The California native was allowed to join the Philippines national team because the island nation was the birthplace of her parents, Merlin, a pediatrician, and Ellen, a registered nurse, of Hayward, Calif. The Venzons emigrated to the United States in 1971.
worldchampionshipsAlthough an ankle fracture ended her competitive skating, she still hits the ice when she can, “just for fun," she said. "I’ve tried to channel that energy from skating into other activities.”
“I don’t really know how she does it all, actually,” said Alfaro with a laugh after recounting Venzon’s many activities. “She must not be sleeping very much.”
Venzon’s current research in what Alfaro calls the “basic diversity patterns across the tree of life” centers on marine life in the coral reefs of the western Pacific.
“We’re trying to understand why we see a maximum number of fish species in the Coral Triangle,” she said, the tropical seas in the region comprised of the Philippines, Malaysia, Indonesia, East Timor, Papua New Guinea and the Solomon Islands.  She’s studying some 13,000 fish species, in part, by using computer programs that allow researchers to sort through as many as 1.5 million data points in their studies.

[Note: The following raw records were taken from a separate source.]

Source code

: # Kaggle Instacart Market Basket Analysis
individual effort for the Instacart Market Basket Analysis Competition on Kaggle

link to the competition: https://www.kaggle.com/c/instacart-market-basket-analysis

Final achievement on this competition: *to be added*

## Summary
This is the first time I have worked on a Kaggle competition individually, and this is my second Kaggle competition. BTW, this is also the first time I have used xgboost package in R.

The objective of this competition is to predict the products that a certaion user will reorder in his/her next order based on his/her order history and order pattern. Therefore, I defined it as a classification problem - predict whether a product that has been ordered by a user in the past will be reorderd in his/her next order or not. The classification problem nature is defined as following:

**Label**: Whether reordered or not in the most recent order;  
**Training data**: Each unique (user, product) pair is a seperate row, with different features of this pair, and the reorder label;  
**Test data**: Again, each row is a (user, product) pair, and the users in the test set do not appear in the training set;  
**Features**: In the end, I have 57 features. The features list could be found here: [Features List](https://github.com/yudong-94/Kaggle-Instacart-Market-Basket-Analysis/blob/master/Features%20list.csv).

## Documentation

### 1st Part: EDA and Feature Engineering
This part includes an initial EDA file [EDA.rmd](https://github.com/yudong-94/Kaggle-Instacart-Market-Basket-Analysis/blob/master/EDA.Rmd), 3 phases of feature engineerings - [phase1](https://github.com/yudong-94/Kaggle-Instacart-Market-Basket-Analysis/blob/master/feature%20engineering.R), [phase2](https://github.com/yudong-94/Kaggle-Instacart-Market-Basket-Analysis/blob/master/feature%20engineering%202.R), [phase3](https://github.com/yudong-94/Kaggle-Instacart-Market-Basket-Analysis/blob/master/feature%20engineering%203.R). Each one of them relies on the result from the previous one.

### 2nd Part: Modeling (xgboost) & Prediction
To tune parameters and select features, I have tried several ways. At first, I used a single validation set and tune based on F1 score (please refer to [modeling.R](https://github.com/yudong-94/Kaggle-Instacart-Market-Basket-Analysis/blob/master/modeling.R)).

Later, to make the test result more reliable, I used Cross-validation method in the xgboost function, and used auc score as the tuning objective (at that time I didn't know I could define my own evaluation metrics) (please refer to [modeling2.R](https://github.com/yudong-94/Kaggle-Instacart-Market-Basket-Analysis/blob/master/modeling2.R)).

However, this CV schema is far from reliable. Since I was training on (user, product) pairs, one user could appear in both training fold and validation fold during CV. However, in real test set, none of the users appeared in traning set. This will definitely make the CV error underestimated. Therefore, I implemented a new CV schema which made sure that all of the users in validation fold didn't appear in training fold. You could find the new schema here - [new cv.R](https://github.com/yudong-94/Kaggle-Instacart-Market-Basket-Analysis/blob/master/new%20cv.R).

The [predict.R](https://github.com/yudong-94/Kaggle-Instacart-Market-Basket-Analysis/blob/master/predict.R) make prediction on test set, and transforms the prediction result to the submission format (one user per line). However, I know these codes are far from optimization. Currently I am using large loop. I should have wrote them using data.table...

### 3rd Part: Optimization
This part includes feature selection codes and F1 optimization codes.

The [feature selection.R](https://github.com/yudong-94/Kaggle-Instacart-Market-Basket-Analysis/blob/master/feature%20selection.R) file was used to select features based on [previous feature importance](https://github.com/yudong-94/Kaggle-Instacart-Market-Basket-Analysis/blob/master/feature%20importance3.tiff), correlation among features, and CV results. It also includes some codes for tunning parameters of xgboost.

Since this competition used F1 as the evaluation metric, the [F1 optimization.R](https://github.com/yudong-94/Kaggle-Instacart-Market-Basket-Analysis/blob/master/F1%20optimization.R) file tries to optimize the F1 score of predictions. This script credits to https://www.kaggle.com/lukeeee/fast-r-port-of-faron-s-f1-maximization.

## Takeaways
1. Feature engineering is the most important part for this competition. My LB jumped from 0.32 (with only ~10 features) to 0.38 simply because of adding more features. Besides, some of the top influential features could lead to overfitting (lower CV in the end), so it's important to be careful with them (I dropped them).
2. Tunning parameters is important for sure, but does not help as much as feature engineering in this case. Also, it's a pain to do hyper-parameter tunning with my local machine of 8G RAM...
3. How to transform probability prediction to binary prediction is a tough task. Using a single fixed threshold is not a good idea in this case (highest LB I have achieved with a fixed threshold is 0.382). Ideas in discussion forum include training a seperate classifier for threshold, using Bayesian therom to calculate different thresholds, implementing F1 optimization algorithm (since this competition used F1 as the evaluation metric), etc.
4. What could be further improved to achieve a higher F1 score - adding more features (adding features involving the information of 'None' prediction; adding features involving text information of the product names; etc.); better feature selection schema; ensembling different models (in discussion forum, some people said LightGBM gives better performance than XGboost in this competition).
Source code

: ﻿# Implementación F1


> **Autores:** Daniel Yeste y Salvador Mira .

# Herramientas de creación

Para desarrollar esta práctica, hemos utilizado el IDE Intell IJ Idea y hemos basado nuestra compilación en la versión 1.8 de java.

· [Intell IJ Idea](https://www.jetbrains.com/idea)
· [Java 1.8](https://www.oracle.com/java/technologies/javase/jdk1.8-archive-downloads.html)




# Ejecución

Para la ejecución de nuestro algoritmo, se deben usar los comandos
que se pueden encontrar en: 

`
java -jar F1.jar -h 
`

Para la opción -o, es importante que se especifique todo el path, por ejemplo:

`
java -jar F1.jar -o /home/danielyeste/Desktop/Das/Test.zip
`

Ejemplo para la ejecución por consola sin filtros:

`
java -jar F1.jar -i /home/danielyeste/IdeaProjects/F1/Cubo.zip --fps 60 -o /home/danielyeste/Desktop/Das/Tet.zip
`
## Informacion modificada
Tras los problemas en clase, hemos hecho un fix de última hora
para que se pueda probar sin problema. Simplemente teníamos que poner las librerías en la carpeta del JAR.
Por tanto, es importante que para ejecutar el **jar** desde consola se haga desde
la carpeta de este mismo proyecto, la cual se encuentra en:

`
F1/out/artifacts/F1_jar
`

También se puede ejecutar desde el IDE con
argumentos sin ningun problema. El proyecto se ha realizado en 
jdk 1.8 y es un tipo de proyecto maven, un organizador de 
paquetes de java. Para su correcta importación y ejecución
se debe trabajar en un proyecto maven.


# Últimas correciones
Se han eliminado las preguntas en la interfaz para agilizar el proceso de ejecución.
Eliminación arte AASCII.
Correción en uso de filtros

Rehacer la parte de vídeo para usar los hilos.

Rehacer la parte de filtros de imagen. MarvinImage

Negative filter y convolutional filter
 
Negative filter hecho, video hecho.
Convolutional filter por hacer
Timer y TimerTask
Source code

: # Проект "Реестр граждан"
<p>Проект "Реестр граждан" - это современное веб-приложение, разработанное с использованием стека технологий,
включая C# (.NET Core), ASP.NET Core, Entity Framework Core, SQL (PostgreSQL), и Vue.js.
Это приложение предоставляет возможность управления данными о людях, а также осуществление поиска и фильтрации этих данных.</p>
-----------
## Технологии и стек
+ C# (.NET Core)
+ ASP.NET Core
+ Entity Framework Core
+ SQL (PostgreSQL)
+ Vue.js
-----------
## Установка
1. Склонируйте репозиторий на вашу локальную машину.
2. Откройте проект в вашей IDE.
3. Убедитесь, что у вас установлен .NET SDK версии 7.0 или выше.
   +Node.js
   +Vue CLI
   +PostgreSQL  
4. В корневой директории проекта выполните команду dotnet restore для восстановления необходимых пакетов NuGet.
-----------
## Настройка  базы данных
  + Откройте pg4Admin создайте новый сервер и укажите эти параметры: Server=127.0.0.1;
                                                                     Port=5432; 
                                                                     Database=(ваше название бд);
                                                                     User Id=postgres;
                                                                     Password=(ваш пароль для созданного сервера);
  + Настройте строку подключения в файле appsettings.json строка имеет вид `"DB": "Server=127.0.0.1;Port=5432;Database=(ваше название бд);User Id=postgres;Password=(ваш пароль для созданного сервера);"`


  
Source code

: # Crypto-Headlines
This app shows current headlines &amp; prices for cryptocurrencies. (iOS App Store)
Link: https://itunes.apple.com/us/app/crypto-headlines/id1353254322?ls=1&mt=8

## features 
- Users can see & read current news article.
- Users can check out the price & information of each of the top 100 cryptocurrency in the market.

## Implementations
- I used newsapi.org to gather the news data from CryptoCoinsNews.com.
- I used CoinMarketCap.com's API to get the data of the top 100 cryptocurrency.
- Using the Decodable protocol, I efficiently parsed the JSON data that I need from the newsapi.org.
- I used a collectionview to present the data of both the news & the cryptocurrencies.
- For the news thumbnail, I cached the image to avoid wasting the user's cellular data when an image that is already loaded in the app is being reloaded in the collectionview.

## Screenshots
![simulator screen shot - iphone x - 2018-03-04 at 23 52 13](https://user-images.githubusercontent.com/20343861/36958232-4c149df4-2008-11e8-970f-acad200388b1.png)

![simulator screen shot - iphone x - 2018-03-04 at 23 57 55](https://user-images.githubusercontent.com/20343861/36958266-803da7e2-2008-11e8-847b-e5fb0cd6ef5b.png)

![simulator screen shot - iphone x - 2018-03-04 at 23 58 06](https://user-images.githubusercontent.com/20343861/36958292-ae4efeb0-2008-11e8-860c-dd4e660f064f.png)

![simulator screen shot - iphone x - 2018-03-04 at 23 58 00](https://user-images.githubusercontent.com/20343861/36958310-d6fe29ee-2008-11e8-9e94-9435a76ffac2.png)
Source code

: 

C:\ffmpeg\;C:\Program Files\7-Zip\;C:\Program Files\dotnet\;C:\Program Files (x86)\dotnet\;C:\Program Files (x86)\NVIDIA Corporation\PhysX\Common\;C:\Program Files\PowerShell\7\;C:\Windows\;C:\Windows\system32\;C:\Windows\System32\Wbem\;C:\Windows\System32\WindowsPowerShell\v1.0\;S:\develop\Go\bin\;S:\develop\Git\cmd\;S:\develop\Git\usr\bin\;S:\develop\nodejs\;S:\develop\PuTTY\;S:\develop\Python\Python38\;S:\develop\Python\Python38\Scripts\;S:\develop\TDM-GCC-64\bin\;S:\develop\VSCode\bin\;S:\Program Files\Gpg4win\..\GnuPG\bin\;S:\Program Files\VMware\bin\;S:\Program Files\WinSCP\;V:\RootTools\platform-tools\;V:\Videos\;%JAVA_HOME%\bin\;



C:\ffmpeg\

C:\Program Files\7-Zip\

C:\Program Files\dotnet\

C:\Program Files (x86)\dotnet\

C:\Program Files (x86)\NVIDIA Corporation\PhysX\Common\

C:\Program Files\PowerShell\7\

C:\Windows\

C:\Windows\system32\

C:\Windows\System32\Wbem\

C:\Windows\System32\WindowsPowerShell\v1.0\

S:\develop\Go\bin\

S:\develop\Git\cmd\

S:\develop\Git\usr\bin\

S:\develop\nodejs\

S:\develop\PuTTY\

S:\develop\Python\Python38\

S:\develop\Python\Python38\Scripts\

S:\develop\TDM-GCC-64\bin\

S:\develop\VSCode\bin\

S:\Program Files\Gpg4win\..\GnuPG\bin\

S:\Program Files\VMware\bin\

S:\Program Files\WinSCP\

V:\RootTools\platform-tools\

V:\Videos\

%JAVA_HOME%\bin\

The UCLA senior spent a week last month attending a conference in Australia, where she presented her research results. She was able to apply the scholarship money she won from the True Bruin Distinguished Senior Award to her trip.
While that may seem far removed from the practicalities of modern medicine, Venzon noted that she plans to use the skills and methodologies she’s developing now to study the evolutionary development of pathogens later. For example, evolutionary study can help explain why some bacteria are benign and others are not, she said.

“What makes a bacteria cause disease? It’s not really clear how they make that jump,” she said.
The biology major is scheduled to graduate from UCLA in June and will continue to work in the campus lab through the summer. She’s planning to attend medical school with an emphasis on research following graduation.
Venzon said she is confident that she’s made the right decision to set aside her one-time ambition to be a clinical doctor in favor of a life in research.
“I see more potential to help more people in research,” she said. “You might not get the immediate gratification of helping a patient, but, in the long run, you help more people by finding new treatments and cures.”